Le besoin d’un coup d’accélérateur
D’après la secrétaire générale du Club des villes et territoires cyclables et marchables, il faut investir davantage dans les infrastructures. « Doubler le réseau cyclable actuel pour le porter à 100 000 kilomètres à la fin du prochain quinquennat, tel est notre souhait pour que tous les cyclistes puissent se déplacer en toute sécurité », souligne-t-elle. D’autant plus que ce manque de dotations nationales contraint les collectivités à mettre la main à la poche. « Les avancées sur les mobilités actives sont principalement dues à des volontés politiques locales qui se traduisent financièrement au niveau des grandes collectivités », précise Alain Jund. Le rapport du COI appuie d’ailleurs cette idée : « Les investissements des collectivités locales pour le vélo sont en forte croissance.

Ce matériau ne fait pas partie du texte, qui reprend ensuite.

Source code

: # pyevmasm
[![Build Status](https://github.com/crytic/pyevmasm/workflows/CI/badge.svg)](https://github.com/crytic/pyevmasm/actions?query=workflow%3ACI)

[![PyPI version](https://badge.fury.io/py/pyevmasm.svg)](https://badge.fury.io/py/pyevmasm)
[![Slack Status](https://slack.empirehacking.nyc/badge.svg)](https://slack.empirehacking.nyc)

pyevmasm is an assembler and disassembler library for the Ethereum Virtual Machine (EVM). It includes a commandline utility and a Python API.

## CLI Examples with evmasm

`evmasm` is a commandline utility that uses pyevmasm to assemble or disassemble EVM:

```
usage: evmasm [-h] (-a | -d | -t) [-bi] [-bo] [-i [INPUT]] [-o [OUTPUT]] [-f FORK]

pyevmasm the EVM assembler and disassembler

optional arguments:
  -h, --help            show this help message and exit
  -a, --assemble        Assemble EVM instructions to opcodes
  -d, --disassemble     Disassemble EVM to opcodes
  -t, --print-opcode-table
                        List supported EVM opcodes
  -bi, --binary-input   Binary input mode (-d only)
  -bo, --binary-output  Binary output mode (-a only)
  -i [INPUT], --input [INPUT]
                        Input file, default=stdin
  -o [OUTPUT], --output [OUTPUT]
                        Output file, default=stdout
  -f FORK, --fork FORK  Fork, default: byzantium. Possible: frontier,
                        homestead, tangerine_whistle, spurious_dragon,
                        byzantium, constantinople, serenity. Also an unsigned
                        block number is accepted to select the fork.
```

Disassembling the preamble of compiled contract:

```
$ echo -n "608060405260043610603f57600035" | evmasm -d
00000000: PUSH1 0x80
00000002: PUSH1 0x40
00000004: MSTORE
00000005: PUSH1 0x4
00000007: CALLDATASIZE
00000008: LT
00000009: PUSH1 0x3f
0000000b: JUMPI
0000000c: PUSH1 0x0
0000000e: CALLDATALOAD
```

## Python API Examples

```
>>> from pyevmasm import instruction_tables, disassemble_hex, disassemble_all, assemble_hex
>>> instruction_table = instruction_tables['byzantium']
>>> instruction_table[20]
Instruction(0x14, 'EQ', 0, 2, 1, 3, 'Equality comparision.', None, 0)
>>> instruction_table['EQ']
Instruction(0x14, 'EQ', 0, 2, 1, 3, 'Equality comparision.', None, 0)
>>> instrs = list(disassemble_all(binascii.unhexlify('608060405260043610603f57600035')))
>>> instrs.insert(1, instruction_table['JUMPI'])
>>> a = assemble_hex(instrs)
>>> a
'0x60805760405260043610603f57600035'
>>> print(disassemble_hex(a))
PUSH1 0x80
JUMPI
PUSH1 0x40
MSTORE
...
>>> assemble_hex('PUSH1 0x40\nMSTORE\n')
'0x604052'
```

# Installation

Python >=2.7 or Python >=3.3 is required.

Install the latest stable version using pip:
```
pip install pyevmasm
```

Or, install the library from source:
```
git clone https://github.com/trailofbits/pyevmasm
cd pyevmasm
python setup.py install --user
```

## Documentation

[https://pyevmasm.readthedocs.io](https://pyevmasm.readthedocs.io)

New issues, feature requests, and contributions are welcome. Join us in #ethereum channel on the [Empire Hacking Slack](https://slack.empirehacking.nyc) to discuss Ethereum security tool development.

Les estimations de la Direction générale des infrastructures, des transports et des mobilités (DGITM) considèrent qu’il faudrait passer de 8 euros/habitant/an à 25 euros/habitant/an (soit 1,6 milliard d’euros par an), pour atteindre l’objectif de 9 % de part modale. L’accompagnement par l’État, au-delà de la dotation initiale du fonds, pourrait permettre d’accélérer cette tendance. » La machine est en route, reste encore à abonder davantage les projets de mobilités actives pour mettre tout le monde en selle.